__To do__:
Both the line below containing "truthfulness and regularity" and the line containing "a) The learned", along with every line between them, should be repeated exactly; no other line belongs in the answer.

__Material provided__:
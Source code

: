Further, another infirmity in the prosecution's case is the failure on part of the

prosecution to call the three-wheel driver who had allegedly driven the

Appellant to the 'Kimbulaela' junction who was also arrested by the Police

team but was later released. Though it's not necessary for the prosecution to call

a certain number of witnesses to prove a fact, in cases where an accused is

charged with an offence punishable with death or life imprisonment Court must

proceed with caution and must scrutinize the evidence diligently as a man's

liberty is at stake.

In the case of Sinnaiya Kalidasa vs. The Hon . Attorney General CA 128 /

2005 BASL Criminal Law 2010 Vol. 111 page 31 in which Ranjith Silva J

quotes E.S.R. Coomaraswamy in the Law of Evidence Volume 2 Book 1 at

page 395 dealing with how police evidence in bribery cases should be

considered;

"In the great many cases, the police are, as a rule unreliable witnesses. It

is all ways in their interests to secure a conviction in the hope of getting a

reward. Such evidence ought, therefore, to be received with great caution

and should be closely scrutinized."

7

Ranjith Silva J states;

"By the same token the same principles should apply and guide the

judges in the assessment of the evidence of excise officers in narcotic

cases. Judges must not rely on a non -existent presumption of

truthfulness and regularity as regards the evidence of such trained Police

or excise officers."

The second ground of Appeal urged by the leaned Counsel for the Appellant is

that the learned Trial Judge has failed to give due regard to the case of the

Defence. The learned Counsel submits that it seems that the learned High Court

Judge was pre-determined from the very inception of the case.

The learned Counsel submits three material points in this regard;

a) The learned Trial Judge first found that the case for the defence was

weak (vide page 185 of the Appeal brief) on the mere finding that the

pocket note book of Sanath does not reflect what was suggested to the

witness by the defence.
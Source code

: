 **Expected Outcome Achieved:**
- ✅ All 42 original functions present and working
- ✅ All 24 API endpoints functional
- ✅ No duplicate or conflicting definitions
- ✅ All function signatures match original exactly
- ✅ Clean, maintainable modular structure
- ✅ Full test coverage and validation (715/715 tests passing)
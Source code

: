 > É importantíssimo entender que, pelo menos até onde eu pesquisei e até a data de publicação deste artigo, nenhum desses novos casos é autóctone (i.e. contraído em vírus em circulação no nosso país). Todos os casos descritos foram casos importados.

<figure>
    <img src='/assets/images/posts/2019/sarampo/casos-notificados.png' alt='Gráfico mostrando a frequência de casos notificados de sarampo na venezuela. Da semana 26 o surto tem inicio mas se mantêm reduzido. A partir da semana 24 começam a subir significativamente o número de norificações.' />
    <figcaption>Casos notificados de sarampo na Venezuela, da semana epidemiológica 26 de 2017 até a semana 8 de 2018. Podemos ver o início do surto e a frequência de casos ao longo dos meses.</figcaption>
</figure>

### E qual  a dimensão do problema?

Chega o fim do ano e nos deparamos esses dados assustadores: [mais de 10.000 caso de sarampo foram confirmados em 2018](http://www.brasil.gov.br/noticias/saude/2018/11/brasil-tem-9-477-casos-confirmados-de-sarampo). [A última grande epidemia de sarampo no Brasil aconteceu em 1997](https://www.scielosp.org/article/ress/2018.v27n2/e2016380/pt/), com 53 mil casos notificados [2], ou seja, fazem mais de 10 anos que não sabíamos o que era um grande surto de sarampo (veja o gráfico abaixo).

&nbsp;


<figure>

__Task output__:
truthfulness and regularity as regards the evidence of such trained Police

or excise officers."

The second ground of Appeal urged by the leaned Counsel for the Appellant is

that the learned Trial Judge has failed to give due regard to the case of the

Defence. The learned Counsel submits that it seems that the learned High Court

Judge was pre-determined from the very inception of the case.

The learned Counsel submits three material points in this regard;

a) The learned Trial Judge first found that the case for the defence was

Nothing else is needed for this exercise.